*Supplied records*:
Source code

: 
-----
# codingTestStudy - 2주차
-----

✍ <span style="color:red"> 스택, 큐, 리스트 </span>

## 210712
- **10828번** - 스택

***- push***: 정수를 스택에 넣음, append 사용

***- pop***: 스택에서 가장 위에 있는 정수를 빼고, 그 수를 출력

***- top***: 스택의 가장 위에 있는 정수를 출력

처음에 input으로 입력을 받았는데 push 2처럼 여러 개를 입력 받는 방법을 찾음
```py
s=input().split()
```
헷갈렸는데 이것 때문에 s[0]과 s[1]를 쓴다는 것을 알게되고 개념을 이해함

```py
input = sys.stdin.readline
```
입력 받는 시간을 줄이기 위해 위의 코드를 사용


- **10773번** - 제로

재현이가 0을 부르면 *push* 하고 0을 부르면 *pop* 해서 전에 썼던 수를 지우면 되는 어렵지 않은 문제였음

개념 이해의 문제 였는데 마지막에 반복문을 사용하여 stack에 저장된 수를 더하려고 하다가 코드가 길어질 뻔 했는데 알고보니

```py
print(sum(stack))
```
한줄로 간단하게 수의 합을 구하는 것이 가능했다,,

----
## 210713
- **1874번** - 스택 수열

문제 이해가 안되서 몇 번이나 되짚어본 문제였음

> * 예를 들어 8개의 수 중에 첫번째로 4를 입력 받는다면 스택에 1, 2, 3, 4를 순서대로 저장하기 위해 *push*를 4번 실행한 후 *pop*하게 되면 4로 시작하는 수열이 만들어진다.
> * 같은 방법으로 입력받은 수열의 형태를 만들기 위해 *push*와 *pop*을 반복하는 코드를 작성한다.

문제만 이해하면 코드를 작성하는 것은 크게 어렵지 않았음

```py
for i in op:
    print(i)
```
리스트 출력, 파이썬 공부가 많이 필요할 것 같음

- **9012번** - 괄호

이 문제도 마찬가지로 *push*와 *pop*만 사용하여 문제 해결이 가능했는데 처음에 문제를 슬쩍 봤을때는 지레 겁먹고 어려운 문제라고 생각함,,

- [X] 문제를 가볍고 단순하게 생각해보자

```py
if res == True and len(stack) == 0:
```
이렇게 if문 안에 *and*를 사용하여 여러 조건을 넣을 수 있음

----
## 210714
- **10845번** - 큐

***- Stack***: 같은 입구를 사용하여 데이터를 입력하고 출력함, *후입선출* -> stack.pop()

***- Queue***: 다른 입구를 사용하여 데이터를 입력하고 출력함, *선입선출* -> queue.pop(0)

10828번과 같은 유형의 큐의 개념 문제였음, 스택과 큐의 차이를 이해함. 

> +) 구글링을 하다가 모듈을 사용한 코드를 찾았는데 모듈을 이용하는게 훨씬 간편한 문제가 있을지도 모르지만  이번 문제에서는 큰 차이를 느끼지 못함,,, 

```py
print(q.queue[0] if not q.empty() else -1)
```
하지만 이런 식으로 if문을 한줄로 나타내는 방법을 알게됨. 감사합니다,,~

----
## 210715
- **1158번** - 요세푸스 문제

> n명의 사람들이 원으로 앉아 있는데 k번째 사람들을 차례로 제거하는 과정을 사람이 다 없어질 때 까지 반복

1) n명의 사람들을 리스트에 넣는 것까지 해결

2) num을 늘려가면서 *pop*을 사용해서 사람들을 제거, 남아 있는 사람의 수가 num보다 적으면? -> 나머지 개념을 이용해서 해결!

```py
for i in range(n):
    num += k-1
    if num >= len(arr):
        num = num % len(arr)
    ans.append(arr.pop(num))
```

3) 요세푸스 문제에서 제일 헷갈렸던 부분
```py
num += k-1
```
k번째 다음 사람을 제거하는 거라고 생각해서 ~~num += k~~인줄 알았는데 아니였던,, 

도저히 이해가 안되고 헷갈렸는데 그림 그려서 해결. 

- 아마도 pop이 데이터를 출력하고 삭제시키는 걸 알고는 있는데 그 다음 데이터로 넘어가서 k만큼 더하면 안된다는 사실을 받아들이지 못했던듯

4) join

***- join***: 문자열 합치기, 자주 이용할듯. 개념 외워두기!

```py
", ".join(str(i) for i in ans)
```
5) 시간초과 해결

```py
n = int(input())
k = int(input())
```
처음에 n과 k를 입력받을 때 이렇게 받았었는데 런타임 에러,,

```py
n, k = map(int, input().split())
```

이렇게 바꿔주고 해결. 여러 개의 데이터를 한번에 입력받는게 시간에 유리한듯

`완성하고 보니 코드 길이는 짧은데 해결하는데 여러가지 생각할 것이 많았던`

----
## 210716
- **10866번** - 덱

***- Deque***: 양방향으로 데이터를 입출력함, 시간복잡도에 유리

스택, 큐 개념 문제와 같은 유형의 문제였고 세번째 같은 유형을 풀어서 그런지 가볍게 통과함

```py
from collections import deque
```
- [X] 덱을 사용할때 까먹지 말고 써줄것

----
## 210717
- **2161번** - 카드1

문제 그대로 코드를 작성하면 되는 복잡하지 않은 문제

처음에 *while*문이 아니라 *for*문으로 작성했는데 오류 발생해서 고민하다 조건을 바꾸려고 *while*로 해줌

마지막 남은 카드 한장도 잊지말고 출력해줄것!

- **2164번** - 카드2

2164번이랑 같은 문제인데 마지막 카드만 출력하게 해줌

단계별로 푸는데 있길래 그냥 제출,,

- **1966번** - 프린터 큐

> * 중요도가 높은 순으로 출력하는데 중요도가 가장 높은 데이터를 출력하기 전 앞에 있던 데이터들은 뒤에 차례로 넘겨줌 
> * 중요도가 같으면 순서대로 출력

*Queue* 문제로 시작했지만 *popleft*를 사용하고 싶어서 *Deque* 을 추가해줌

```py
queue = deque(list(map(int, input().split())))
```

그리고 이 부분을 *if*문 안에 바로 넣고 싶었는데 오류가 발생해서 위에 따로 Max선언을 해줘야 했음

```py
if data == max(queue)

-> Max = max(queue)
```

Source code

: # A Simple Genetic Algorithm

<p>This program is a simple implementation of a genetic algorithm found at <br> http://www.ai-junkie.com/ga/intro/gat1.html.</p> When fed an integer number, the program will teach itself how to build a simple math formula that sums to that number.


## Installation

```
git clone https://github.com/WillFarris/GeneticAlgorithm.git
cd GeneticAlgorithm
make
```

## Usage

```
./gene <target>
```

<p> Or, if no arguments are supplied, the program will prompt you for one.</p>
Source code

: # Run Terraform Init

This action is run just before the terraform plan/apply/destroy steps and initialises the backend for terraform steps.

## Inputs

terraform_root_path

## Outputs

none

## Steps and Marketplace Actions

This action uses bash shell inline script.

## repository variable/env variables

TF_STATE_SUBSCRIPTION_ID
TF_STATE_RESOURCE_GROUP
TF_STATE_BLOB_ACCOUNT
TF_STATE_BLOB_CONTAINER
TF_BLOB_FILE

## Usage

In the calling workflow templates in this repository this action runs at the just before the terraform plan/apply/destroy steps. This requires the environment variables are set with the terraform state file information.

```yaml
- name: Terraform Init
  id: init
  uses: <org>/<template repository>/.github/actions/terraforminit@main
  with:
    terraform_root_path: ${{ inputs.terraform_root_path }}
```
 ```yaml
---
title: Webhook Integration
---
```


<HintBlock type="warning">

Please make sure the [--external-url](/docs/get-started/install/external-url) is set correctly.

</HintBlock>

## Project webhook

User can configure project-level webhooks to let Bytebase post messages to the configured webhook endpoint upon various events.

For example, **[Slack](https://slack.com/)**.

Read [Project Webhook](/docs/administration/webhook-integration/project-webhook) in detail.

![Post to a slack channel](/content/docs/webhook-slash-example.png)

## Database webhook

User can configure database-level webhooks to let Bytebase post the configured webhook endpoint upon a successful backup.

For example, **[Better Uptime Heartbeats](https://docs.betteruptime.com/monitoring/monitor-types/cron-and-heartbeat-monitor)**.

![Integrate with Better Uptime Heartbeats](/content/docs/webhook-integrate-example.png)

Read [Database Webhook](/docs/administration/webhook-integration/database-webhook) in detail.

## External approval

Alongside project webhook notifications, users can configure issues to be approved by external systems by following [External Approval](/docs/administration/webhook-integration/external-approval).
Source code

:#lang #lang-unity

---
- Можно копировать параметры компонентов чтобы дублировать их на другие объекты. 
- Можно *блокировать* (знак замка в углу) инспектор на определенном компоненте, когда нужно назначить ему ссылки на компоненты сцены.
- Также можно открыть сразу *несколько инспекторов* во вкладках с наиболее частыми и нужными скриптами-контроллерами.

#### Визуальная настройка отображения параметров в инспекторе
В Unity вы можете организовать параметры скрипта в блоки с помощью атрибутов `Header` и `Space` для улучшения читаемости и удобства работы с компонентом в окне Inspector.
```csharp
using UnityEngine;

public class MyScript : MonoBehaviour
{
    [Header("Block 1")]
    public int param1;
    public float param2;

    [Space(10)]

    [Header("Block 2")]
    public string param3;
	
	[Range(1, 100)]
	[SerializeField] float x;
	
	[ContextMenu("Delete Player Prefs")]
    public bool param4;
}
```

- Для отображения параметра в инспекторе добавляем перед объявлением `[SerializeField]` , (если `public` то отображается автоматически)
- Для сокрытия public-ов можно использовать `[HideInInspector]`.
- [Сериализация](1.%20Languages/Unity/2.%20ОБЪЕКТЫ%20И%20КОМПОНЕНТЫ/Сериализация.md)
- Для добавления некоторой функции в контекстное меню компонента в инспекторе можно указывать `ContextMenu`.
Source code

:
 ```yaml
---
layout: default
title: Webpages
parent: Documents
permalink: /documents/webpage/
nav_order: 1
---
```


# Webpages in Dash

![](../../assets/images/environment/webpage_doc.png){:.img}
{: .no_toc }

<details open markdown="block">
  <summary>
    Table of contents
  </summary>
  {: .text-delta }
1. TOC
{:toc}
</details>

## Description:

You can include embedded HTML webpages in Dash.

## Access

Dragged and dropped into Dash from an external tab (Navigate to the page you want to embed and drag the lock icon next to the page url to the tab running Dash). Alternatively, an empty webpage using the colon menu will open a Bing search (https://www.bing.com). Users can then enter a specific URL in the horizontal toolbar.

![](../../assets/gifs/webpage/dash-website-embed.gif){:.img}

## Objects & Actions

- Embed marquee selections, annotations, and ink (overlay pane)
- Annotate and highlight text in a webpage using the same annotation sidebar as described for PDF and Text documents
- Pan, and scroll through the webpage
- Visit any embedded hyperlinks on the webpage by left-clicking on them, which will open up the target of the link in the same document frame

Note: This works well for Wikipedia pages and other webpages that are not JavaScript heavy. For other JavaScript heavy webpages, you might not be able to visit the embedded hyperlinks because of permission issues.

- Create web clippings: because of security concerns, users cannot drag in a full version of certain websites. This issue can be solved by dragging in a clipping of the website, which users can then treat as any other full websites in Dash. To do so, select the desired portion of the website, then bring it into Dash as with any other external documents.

*What you will do*:
Which lines in the records above hold the string "title"? Copy each of them.

*Answer below*:
title: Webhook Integration
title: Webpages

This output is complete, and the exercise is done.